→ What this task involves:
Extract the text of each entry below exactly, leaving every image behind.

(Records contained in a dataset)
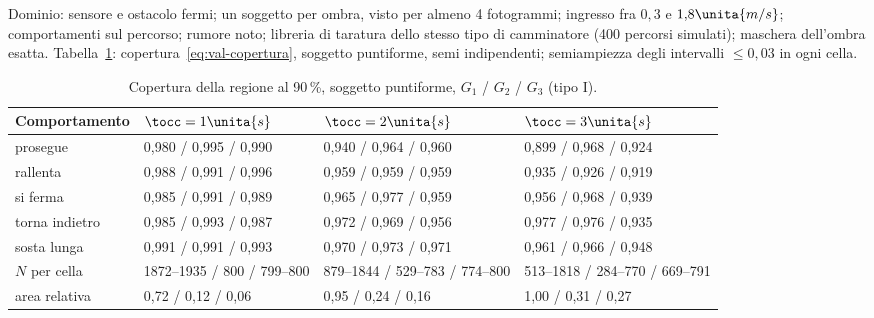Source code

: Dominio: sensore e ostacolo fermi; un soggetto per ombra, visto per almeno 4 fotogrammi; ingresso fra $0{,}3$ e $1{,}8\unita{m/s}$; comportamenti sul percorso; rumore noto; libreria di taratura dello stesso tipo di camminatore (400 percorsi simulati); maschera dell'ombra esatta. Tabella~\ref{tab:val-copertura}: copertura~\eqref{eq:val-copertura}, soggetto puntiforme, semi indipendenti; semiampiezza degli intervalli $\le0{,}03$ in ogni cella.

\begin{table}[H]\centering\footnotesize
\caption{Copertura della regione al 90\,\%, soggetto puntiforme, $G_1$ / $G_2$ / $G_3$ (tipo I). }\label{tab:val-copertura}
\begin{tabular}{@{}llll@{}}
\toprule
Comportamento & $\tocc=1\unita{s}$ & $\tocc=2\unita{s}$ & $\tocc=3\unita{s}$\\
\midrule
prosegue & 0,980 / 0,995 / 0,990 & 0,940 / 0,964 / 0,960 & 0,899 / 0,968 / 0,924\\
rallenta & 0,988 / 0,991 / 0,996 & 0,959 / 0,959 / 0,959 & 0,935 / 0,926 / 0,919\\
si ferma & 0,985 / 0,991 / 0,989 & 0,965 / 0,977 / 0,959 & 0,956 / 0,968 / 0,939\\
torna indietro & 0,985 / 0,993 / 0,987 & 0,972 / 0,969 / 0,956 & 0,977 / 0,976 / 0,935\\
sosta lunga & 0,991 / 0,991 / 0,993 & 0,970 / 0,973 / 0,971 & 0,961 / 0,966 / 0,948\\
\midrule
$N$ per cella & 1872–1935 / 800 / 799–800 & 879–1844 / 529–783 / 774–800 & 513–1818 / 284–770 / 669–791\\
area relativa & 0,72 / 0,12 / 0,06 & 0,95 / 0,24 / 0,16 & 1,00 / 0,31 / 0,27\\
\bottomrule
\end{tabular}
\end{table}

→ Solution to this task:
Source code

: Dominio: sensore e ostacolo fermi; un soggetto per ombra, visto per almeno 4 fotogrammi; ingresso fra $0{,}3$ e $1{,}8\unita{m/s}$; comportamenti sul percorso; rumore noto; libreria di taratura dello stesso tipo di camminatore (400 percorsi simulati); maschera dell'ombra esatta. Tabella~\ref{tab:val-copertura}: copertura~\eqref{eq:val-copertura}, soggetto puntiforme, semi indipendenti; semiampiezza degli intervalli $\le0{,}03$ in ogni cella.

\begin{table}[H]\centering\footnotesize
\caption{Copertura della regione al 90\,\%, soggetto puntiforme, $G_1$ / $G_2$ / $G_3$ (tipo I). }\label{tab:val-copertura}
\begin{tabular}{@{}llll@{}}
\toprule
Comportamento & $\tocc=1\unita{s}$ & $\tocc=2\unita{s}$ & $\tocc=3\unita{s}$\\
\midrule
prosegue & 0,980 / 0,995 / 0,990 & 0,940 / 0,964 / 0,960 & 0,899 / 0,968 / 0,924\\
rallenta & 0,988 / 0,991 / 0,996 & 0,959 / 0,959 / 0,959 & 0,935 / 0,926 / 0,919\\
si ferma & 0,985 / 0,991 / 0,989 & 0,965 / 0,977 / 0,959 & 0,956 / 0,968 / 0,939\\
torna indietro & 0,985 / 0,993 / 0,987 & 0,972 / 0,969 / 0,956 & 0,977 / 0,976 / 0,935\\
sosta lunga & 0,991 / 0,991 / 0,993 & 0,970 / 0,973 / 0,971 & 0,961 / 0,966 / 0,948\\
\midrule
$N$ per cella & 1872–1935 / 800 / 799–800 & 879–1844 / 529–783 / 774–800 & 513–1818 / 284–770 / 669–791\\
area relativa & 0,72 / 0,12 / 0,06 & 0,95 / 0,24 / 0,16 & 1,00 / 0,31 / 0,27\\
\bottomrule
\end{tabular}
\end{table}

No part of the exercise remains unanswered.